Written on 2001-07-22, at 5:52 a.m.
What a night....

1 Order of Zingers from my favorite restaurant, the Orlando Ale House

1 Pint Sam Adams Cherry Wheat

1 Unhealthy dosage of Bowling Alley food

12 cigarettes (I was at a bowling alley, people were looking at me funny for not having one)

_____________________________________________________

I was at a bowling alley tonight.

That sentence alone lets you know that this is going to be a doozy of an entry.

So, let's set this up, because I know you're all wondering..."John, how did you, Orlando's premiere gay socialite, end up at a bowling alley?"

I'll tell you.

You see...everyone in the little gay posse I run with has been suffering from a sort of "club ennui". We're tired of the same old people at the clubs, and felt like a new Saturday night excursion.

So...the word "bowling" was thrown in the ring, and everyone just got swept away in the excitment of it all.

Therefore, we end up at the "Semoran Lanes" Bowling Alley.

Now, I walk in...and immediately feed a tad uncomfortable with the people...

And by people, of course I mean the motley crew of chromosome depraved characters who looked as if they had just stepped out of a John Waters film.

This was humanity at it's worst. Had Darwin gone bowling before setting off to the Galapagos, I think "Origin of the Species" would have had an entirely different twist.

So, there's me...

The gay boy.

The ethnic gay boy.

The scared, ethnic, gay boy.

The first thing I do after getting there is go to use the restroom.

Mistake #1.

I walk in, and there is a urinal, and a toilet next to each other. No divider, just stagnant air. There is a man at the urinal. I'm used to gay clubs, so without thinking, I stand next to him, and use the toilet.

Drunken Redneck: Too much yeller, son?

Scared Gay Boy: Yeller?

Drunken Redneck: Yeah, yeller, ya know, the beer.

Scared Gay Boy: Oh...yeah, yeah...too much. (I had had none)

Drunken Redneck: Just costs too damn much...but ya know, I'm set for life...I hit that there Fantasy 5 twice in one year.

Scared Gay Boy: (THINKING) Umm...Fantasy 5 only pays out like $5000.

So the moral of this part of the story is, rednecks can survive for life on $10,000.

The actual bowling part was next...I was not looking forward to it.
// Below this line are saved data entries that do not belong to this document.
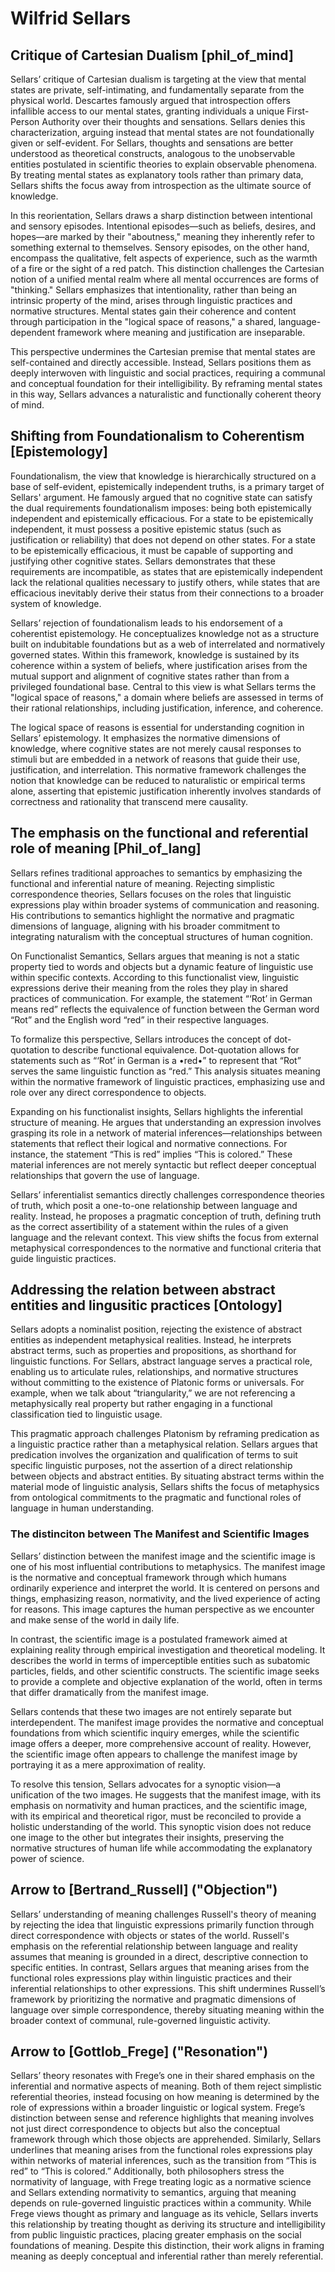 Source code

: # Wilfrid Sellars
## Critique of Cartesian Dualism [phil_of_mind]
Sellars’ critique of Cartesian dualism is targeting at the view that mental states are private, self-intimating, and fundamentally separate from the physical world. Descartes famously argued that introspection offers infallible access to our mental states, granting individuals a unique First-Person Authority over their thoughts and sensations. Sellars denies this characterization, arguing instead that mental states are not foundationally given or self-evident. For Sellars, thoughts and sensations are better understood as theoretical constructs, analogous to the unobservable entities postulated in scientific theories to explain observable phenomena. By treating mental states as explanatory tools rather than primary data, Sellars shifts the focus away from introspection as the ultimate source of knowledge.

In this reorientation, Sellars draws a sharp distinction between intentional and sensory episodes. Intentional episodes—such as beliefs, desires, and hopes—are marked by their "aboutness," meaning they inherently refer to something external to themselves. Sensory episodes, on the other hand, encompass the qualitative, felt aspects of experience, such as the warmth of a fire or the sight of a red patch. This distinction challenges the Cartesian notion of a unified mental realm where all mental occurrences are forms of "thinking." Sellars emphasizes that intentionality, rather than being an intrinsic property of the mind, arises through linguistic practices and normative structures. Mental states gain their coherence and content through participation in the "logical space of reasons," a shared, language-dependent framework where meaning and justification are inseparable.

This perspective undermines the Cartesian premise that mental states are self-contained and directly accessible. Instead, Sellars positions them as deeply interwoven with linguistic and social practices, requiring a communal and conceptual foundation for their intelligibility. By reframing mental states in this way, Sellars advances a naturalistic and functionally coherent theory of mind.

## Shifting from Foundationalism to Coherentism [Epistemology]
Foundationalism, the view that knowledge is hierarchically structured on a base of self-evident, epistemically independent truths, is a primary target of Sellars' argument. He famously argued that no cognitive state can satisfy the dual requirements foundationalism imposes: being both epistemically independent and epistemically efficacious. For a state to be epistemically independent, it must possess a positive epistemic status (such as justification or reliability) that does not depend on other states. For a state to be epistemically efficacious, it must be capable of supporting and justifying other cognitive states. Sellars demonstrates that these requirements are incompatible, as states that are epistemically independent lack the relational qualities necessary to justify others, while states that are efficacious inevitably derive their status from their connections to a broader system of knowledge.

Sellars’ rejection of foundationalism leads to his endorsement of a coherentist epistemology. He conceptualizes knowledge not as a structure built on indubitable foundations but as a web of interrelated and normatively governed states. Within this framework, knowledge is sustained by its coherence within a system of beliefs, where justification arises from the mutual support and alignment of cognitive states rather than from a privileged foundational base. Central to this view is what Sellars terms the "logical space of reasons," a domain where beliefs are assessed in terms of their rational relationships, including justification, inference, and coherence.

The logical space of reasons is essential for understanding cognition in Sellars’ epistemology. It emphasizes the normative dimensions of knowledge, where cognitive states are not merely causal responses to stimuli but are embedded in a network of reasons that guide their use, justification, and interrelation. This normative framework challenges the notion that knowledge can be reduced to naturalistic or empirical terms alone, asserting that epistemic justification inherently involves standards of correctness and rationality that transcend mere causality.

## The emphasis on the functional and referential role of meaning [Phil_of_lang]
Sellars refines traditional approaches to semantics by emphasizing the functional and inferential nature of meaning. Rejecting simplistic correspondence theories, Sellars focuses on the roles that linguistic expressions play within broader systems of communication and reasoning. His contributions to semantics highlight the normative and pragmatic dimensions of language, aligning with his broader commitment to integrating naturalism with the conceptual structures of human cognition.

On Functionalist Semantics, Sellars argues that meaning is not a static property tied to words and objects but a dynamic feature of linguistic use within specific contexts. According to this functionalist view, linguistic expressions derive their meaning from the roles they play in shared practices of communication. For example, the statement “‘Rot’ in German means red” reflects the equivalence of function between the German word “Rot” and the English word “red” in their respective languages.

To formalize this perspective, Sellars introduces the concept of dot-quotation to describe functional equivalence. Dot-quotation allows for statements such as “‘Rot’ in German is a •red•” to represent that “Rot” serves the same linguistic function as “red.” This analysis situates meaning within the normative framework of linguistic practices, emphasizing use and role over any direct correspondence to objects.

Expanding on his functionalist insights, Sellars highlights the inferential structure of meaning. He argues that understanding an expression involves grasping its role in a network of material inferences—relationships between statements that reflect their logical and normative connections. For instance, the statement “This is red” implies “This is colored.” These material inferences are not merely syntactic but reflect deeper conceptual relationships that govern the use of language.

Sellars’ inferentialist semantics directly challenges correspondence theories of truth, which posit a one-to-one relationship between language and reality. Instead, he proposes a pragmatic conception of truth, defining truth as the correct assertibility of a statement within the rules of a given language and the relevant context. This view shifts the focus from external metaphysical correspondences to the normative and functional criteria that guide linguistic practices.

## Addressing the relation between abstract entities and lingusitic practices [Ontology]
Sellars adopts a nominalist position, rejecting the existence of abstract entities as independent metaphysical realities. Instead, he interprets abstract terms, such as properties and propositions, as shorthand for linguistic functions. For Sellars, abstract language serves a practical role, enabling us to articulate rules, relationships, and normative structures without committing to the existence of Platonic forms or universals. For example, when we talk about “triangularity,” we are not referencing a metaphysically real property but rather engaging in a functional classification tied to linguistic usage.

This pragmatic approach challenges Platonism by reframing predication as a linguistic practice rather than a metaphysical relation. Sellars argues that predication involves the organization and qualification of terms to suit specific linguistic purposes, not the assertion of a direct relationship between objects and abstract entities. By situating abstract terms within the material mode of linguistic analysis, Sellars shifts the focus of metaphysics from ontological commitments to the pragmatic and functional roles of language in human understanding.

### The distinciton between The Manifest and Scientific Images
Sellars’ distinction between the manifest image and the scientific image is one of his most influential contributions to metaphysics. The manifest image is the normative and conceptual framework through which humans ordinarily experience and interpret the world. It is centered on persons and things, emphasizing reason, normativity, and the lived experience of acting for reasons. This image captures the human perspective as we encounter and make sense of the world in daily life.

In contrast, the scientific image is a postulated framework aimed at explaining reality through empirical investigation and theoretical modeling. It describes the world in terms of imperceptible entities such as subatomic particles, fields, and other scientific constructs. The scientific image seeks to provide a complete and objective explanation of the world, often in terms that differ dramatically from the manifest image.

Sellars contends that these two images are not entirely separate but interdependent. The manifest image provides the normative and conceptual foundations from which scientific inquiry emerges, while the scientific image offers a deeper, more comprehensive account of reality. However, the scientific image often appears to challenge the manifest image by portraying it as a mere approximation of reality.

To resolve this tension, Sellars advocates for a synoptic vision—a unification of the two images. He suggests that the manifest image, with its emphasis on normativity and human practices, and the scientific image, with its empirical and theoretical rigor, must be reconciled to provide a holistic understanding of the world. This synoptic vision does not reduce one image to the other but integrates their insights, preserving the normative structures of human life while accommodating the explanatory power of science.

## Arrow to [Bertrand_Russell] ("Objection")
Sellars’ understanding of meaning challenges Russell's theory of meaning by rejecting the idea that linguistic expressions primarily function through direct correspondence with objects or states of the world. Russell's emphasis on the referential relationship between language and reality assumes that meaning is grounded in a direct, descriptive connection to specific entities. In contrast, Sellars argues that meaning arises from the functional roles expressions play within linguistic practices and their inferential relationships to other expressions. This shift undermines Russell’s framework by prioritizing the normative and pragmatic dimensions of language over simple correspondence, thereby situating meaning within the broader context of communal, rule-governed linguistic activity.

## Arrow to [Gottlob_Frege] ("Resonation")
Sellars’ theory resonates with Frege’s one in their shared emphasis on the inferential and normative aspects of meaning. Both of them reject simplistic referential theories, instead focusing on how meaning is determined by the role of expressions within a broader linguistic or logical system. Frege’s distinction between sense and reference highlights that meaning involves not just direct correspondence to objects but also the conceptual framework through which those objects are apprehended. Similarly, Sellars underlines that meaning arises from the functional roles expressions play within networks of material inferences, such as the transition from “This is red” to “This is colored.” Additionally, both philosophers stress the normativity of language, with Frege treating logic as a normative science and Sellars extending normativity to semantics, arguing that meaning depends on rule-governed linguistic practices within a community. While Frege views thought as primary and language as its vehicle, Sellars inverts this relationship by treating thought as deriving its structure and intelligibility from public linguistic practices, placing greater emphasis on the social foundations of meaning. Despite this distinction, their work aligns in framing meaning as deeply conceptual and inferential rather than merely referential.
I was looking forward to it even less when I saw who our lane partners were.

Imagine "The Klumps".

Only white.

And with far less teeth.

My friends certainly took it with stride, even making friendly with them.

I however, felt like I had just stepped into a scene from "Deliverance".

I was waiting to hear a banjo, and someone yell..."Make 'em squeal, paw!!"

Far be it from me to judge anyone...

But I will...

The mother made Mama Cass look like Calista Flockhart's left arm, and the twin girls (I'm serious...I couldn't make this up if I tried), the twins looked like Geo Metros without a good paint job.

The interesting thing is...both their boyfriends were diminutive little men.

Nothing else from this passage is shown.